Berbaju kuning dan nomer di dada maupun di punggungnya tertulis angka 26 berwarna hitam dan jelas.

“Tugas sampai jam berapa?” tanyaku sambil lalu, saat kami berdiri menanti kereta turangga yang telat satu setengah jam.
Wajahnya yang tirus menyungging sedikit senyuman.
Kuperkirakan usianya sekitar tiga puluhan tahun.

“ Saya tugas jam 10 pagi sampai jam 10 malam. Atau jam 10 malam sampai jam 10 pagi. Lalu besoknya libur “
“Jadi sehari masuk, sehari libur ?”
“ Iya “
“ Kalau pas libur ngapain ? Tidur ?”
Ia mengangguk tersenyum.
“ Berapa jumlah portir di stasiun ini ?”
“ Kalau dulu, setiap tugas 50 0rang, lalu ganti 50 lagi. Namun sekarang paling hanya 30 orang.”
“ Bapak ini karyawan atau bukan ?”
“ Bukan bu, saya ya hanya kerja angkat-angkat saja”
“ Tapi kan tidak setiap orang boleh melakukan...?”
“ Iya bu, kepala stasiun tahu, siapa yang pakai nomer seperti saya ini. Ada daftarnya. Kepala stasiun yang dulu pernah akan mengurangi jumlah protir. Tapi kan tidak enak bu, sama teman sendiri, siapa yang akan disingkirkan. Akhirnya ya biarlah nanti yang mulai tua, tidak digantikan dengan yang baru...”
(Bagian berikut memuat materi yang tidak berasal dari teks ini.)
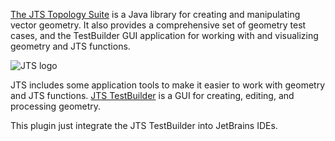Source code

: 
<!-- Plugin description -->

[The JTS Topology Suite](https://github.com/locationtech/jts) is a Java library for creating and manipulating vector geometry. It also provides a comprehensive set of geometry test cases, and the TestBuilder GUI application for working with and visualizing geometry and JTS functions.

![JTS logo](https://cdn.jsdelivr.net/gh/locationtech/jts/jts_logo.png)

JTS includes some application tools to make it easier to work with geometry and JTS functions. [JTS TestBuilder](https://github.com/locationtech/jts/blob/master/doc/JTSTestBuilder.md) is a GUI for creating, editing, and processing geometry.

This plugin just integrate the JTS TestBuilder into JetBrains IDEs.



<!-- Plugin description end -->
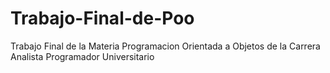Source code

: # Trabajo-Final-de-Poo
Trabajo Final de la Materia Programacion Orientada a Objetos de la Carrera Analista Programador Universitario
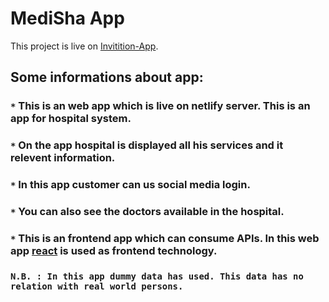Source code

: # MediSha App

This project is live on [Invitition-App](https://smedisha.netlify.app/). 

## Some informations about app:

### `*` This is an web app which is live on netlify server. This is an app for hospital system.
### `*` On the app hospital is displayed all his services and it relevent information.
### `*` In this app customer can us social media login.
### `*` You can also see the doctors available in the hospital. 
### `*` This is an frontend app which can consume APIs. In this web app [react](https://github.com/facebook/create-react-app) is used as frontend technology.

### `N.B. : In this app dummy data has used. This data has no relation with real world persons.`
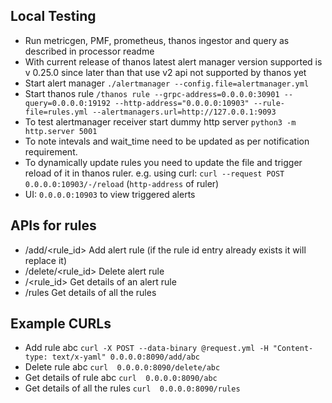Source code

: ## Local Testing

- Run metricgen, PMF, prometheus, thanos ingestor and query as described in processor readme
- With current release of thanos latest alert manager version supported is v 0.25.0  since later than that use v2 api not supported by thanos yet
- Start alert manager `./alertmanager --config.file=alertmanager.yml`
- Start thanos rule `/thanos rule --grpc-address=0.0.0.0:30901 --query=0.0.0.0:19192 --http-address="0.0.0.0:10903" --rule-file=rules.yml --alertmanagers.url=http://127.0.0.1:9093`
- To test alertmanager receiver start dummy http server `python3 -m http.server 5001`
- To note intevals and wait\_time need to be updated as per notification requirement.
- To dynamically update rules you need to update the file and trigger reload of it in thanos ruler. e.g. using curl: `curl --request POST 0.0.0.0:10903/-/reload` (`http-address` of ruler)
- UI: `0.0.0.0:10903` to view triggered alerts

## APIs for rules
- /add/\<rule\_id\> Add alert rule (if the rule id entry already exists it will replace it)
- /delete/\<rule\_id\> Delete alert rule
- /\<rule\_id\> Get details of an alert rule
- /rules Get details of all the rules

## Example CURLs
- Add rule abc `curl -X POST --data-binary @request.yml -H "Content-type: text/x-yaml" 0.0.0.0:8090/add/abc`
- Delete rule abc `curl  0.0.0.0:8090/delete/abc`
- Get details of rule abc `curl  0.0.0.0:8090/abc`
- Get details of all the rules `curl  0.0.0.0:8090/rules`


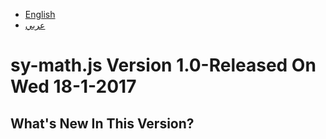 <ul><li><a href="#english">English</a></li><li><a href="#arabic">عربي</a></li></ul>
<h1>sy-math.js Version 1.0-Released On Wed 18-1-2017</h1><h2>What's New In This Version?</h2>
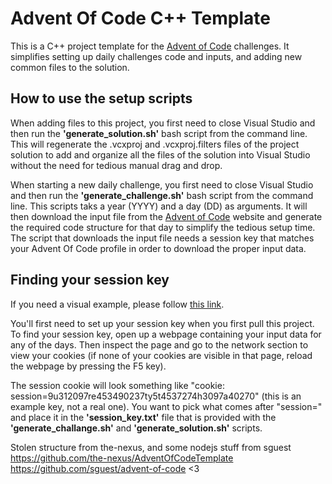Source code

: # Advent Of Code C++ Template
This is a C++ project template for the [Advent of Code](https://adventofcode.com/) challenges. 
It simplifies setting up daily challenges code and inputs, and adding new common files to the solution.

## How to use the setup scripts
When adding files to this project, you first need to close Visual Studio and then run the **'generate_solution.sh'** bash script from the command line. This will regenerate the .vcxproj and .vcxproj.filters files of the project solution to add and organize all the files of the solution into Visual Studio without the need for tedious manual drag and drop.

When starting a new daily challenge, you first need to close Visual Studio and then run the **'generate_challenge.sh'** bash script from the command line. This scripts taks a year (YYYY) and a day (DD) as arguments. It will then download the input file from the [Advent of Code](https://adventofcode.com/) website and generate the required code structure for that day to simplify the tedious setup time. The script that downloads the input file needs a session key that matches your Advent Of Code profile in order to download the proper input data.

## Finding your session key
If you need a visual example, please follow [this link](https://github.com/wimglenn/advent-of-code-wim/issues/1).

You'll first need to set up your session key when you first pull this project. To find your session key, open up a webpage containing your input data for any of the days. Then inspect the page and go to the network section to view your cookies (if none of your cookies are visible in that page, reload the webpage by pressing the F5 key).

The session cookie will look something like "cookie: session=9u312097re453490237ty5t4537274h3097a40270" (this is an example key, not a real one). You want to pick what comes after "session=" and place it in the **'session_key.txt'** file that is provided with the **'generate_challange.sh'** and **'generate_solution.sh'** scripts.

Stolen structure from the-nexus, and some nodejs stuff from sguest
https://github.com/the-nexus/AdventOfCodeTemplate
https://github.com/sguest/advent-of-code
<3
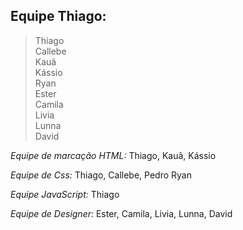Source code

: ## Equipe Thiago:

>Thiago    
>Callebe    
>Kauã    
>Kássio    
>Ryan    
>Ester    
>Camila    
>Livia    
>Lunna    
>David    

*Equipe de marcação HTML:* Thiago, Kauã, Kássio

*Equipe de Css:* Thiago, Callebe, Pedro Ryan

*Equipe JavaScript:* Thiago

*Equipe de Designer:* Ester, Camila, Livia, Lunna, David
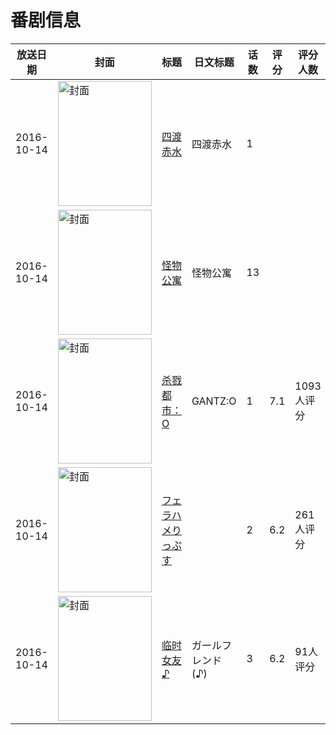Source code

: # 番剧信息

|放送日期|封面|标题|日文标题|话数|评分|评分人数|
|---|---|---|---|---|---|---|
|2016-10-14|<img src="https://lain.bgm.tv/pic/cover/c/36/b0/420604_kqT6I.jpg" alt="封面" style="width:150px;height:200px;object-fit:cover;">|[四渡赤水](https://bangumi.tv/subject/420604)|四渡赤水|1|||
|2016-10-14|<img src="https://lain.bgm.tv/pic/cover/c/b6/42/195187_8JnoJ.jpg" alt="封面" style="width:150px;height:200px;object-fit:cover;">|[怪物公寓](https://bangumi.tv/subject/195187)|怪物公寓|13|||
|2016-10-14|<img src="https://lain.bgm.tv/pic/cover/c/7a/04/154971_gR08E.jpg" alt="封面" style="width:150px;height:200px;object-fit:cover;">|[杀戮都市：O](https://bangumi.tv/subject/154971)|GANTZ:O|1|7.1|1093人评分|
|2016-10-14|<img src="https://bangumi.tv/img/no_icon_subject.png" alt="封面" style="width:150px;height:200px;object-fit:cover;">|[フェラハメりっぷす](https://bangumi.tv/subject/195316)||2|6.2|261人评分|
|2016-10-14|<img src="https://lain.bgm.tv/pic/cover/c/e6/ad/189632_7vZ9f.jpg" alt="封面" style="width:150px;height:200px;object-fit:cover;">|[临时女友♪](https://bangumi.tv/subject/189632)|ガールフレンド(♪)|3|6.2|91人评分|
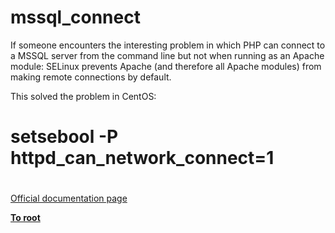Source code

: # mssql_connect





If someone encounters the interesting problem in which PHP can connect to a MSSQL server from the command line but not when running as an Apache module: SELinux prevents Apache (and therefore all Apache modules) from making remote connections by default.

This solved the problem in CentOS:
# setsebool -P httpd_can_network_connect=1

  

#

[Official documentation page](https://www.php.net/manual/en/function.mssql-connect.php)

**[To root](/README.md)**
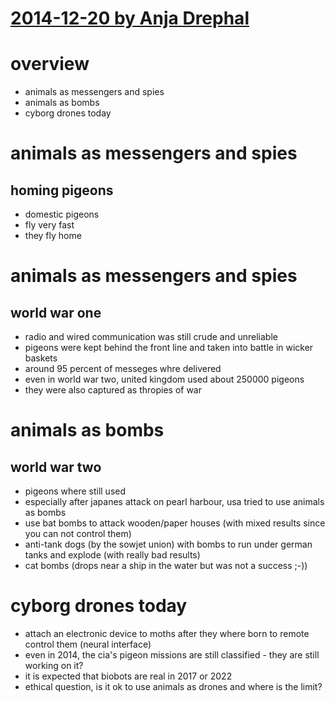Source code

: # [2014-12-20 by Anja Drephal](missing)

# overview

* animals as messengers and spies
* animals as bombs
* cyborg drones today

# animals as messengers and spies

## homing pigeons

* domestic pigeons
* fly very fast
* they fly home

# animals as messengers and spies

## world war one

* radio and wired communication was still crude and unreliable
* pigeons were kept behind the front line and taken into battle in wicker baskets
* around 95 percent of messeges whre delivered
* even in world war two, united kingdom used about 250000 pigeons
* they were also captured as thropies of war

# animals as bombs

## world war two

* pigeons where still used
* especially after japanes attack on pearl harbour, usa tried to use animals as bombs
* use bat bombs to attack wooden/paper houses (with mixed results since you can not control them)
* anti-tank dogs (by the sowjet union) with bombs to run under german tanks and explode (with really bad results)
* cat bombs (drops near a ship in the water but was not a success ;-))

# cyborg drones today

* attach an electronic device to moths after they where born to remote control them (neural interface)
* even in 2014, the cia's pigeon missions are still classified - they are still working on it?
* it is expected that biobots are real in 2017 or 2022
* ethical question, is it ok to use animals as drones and where is the limit?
Aku tersentuh dengan penjelasannya.
Ternyata di kalangan para portir itu juga ada kesetiakawanan yang kuat. Sama-sama mengais rejeki. Sama-sama orang usah , kata mereka.
Apakah semangat demikian hanya ada pada orang susah dan orang kecil ya.

Aku tak sempat merenung karena tanda kereta akan datang telah berbunyi. Sebagai penutup, aku masih bertanya satu hal lagi.
“ Sehari bisa dapat penghasilan berapa pak ?” ia menggeleng.
“ Tidak tentu bu, kadang ramai, kadang sepi.”

Aku maklum dan tidak memaksanya.
Kereta tiba, dan kami naik. Ia naikkan semua barang kami. Sampai menutup bagasi atas dengan sopan. Dan wajahnya berbinar saat menerima lembaran uang jasa yang diulurkan suamiku.

“ Terima kasih pak, terimakasih pak, semoga perjalanannya lancar...,” hanya 20 ribu rupiah dan ia sudah nampak girang.
Aku mengangguk, dan itulah akhir wawancara menjelang subuh.
Entah kapan saya bisa menemui portir no 26 ini. Ia hanyalah salah satu dari banyak portir yang kutemui di stasiun atau di bandara.
Semoga mereka dimudahkan mengarungi pergulatan hidup.
Diberi rizki yang sesuai dan ketentraman hidup yang berkah. Amin.

Bagaimanapun, ia telah banyak membantu.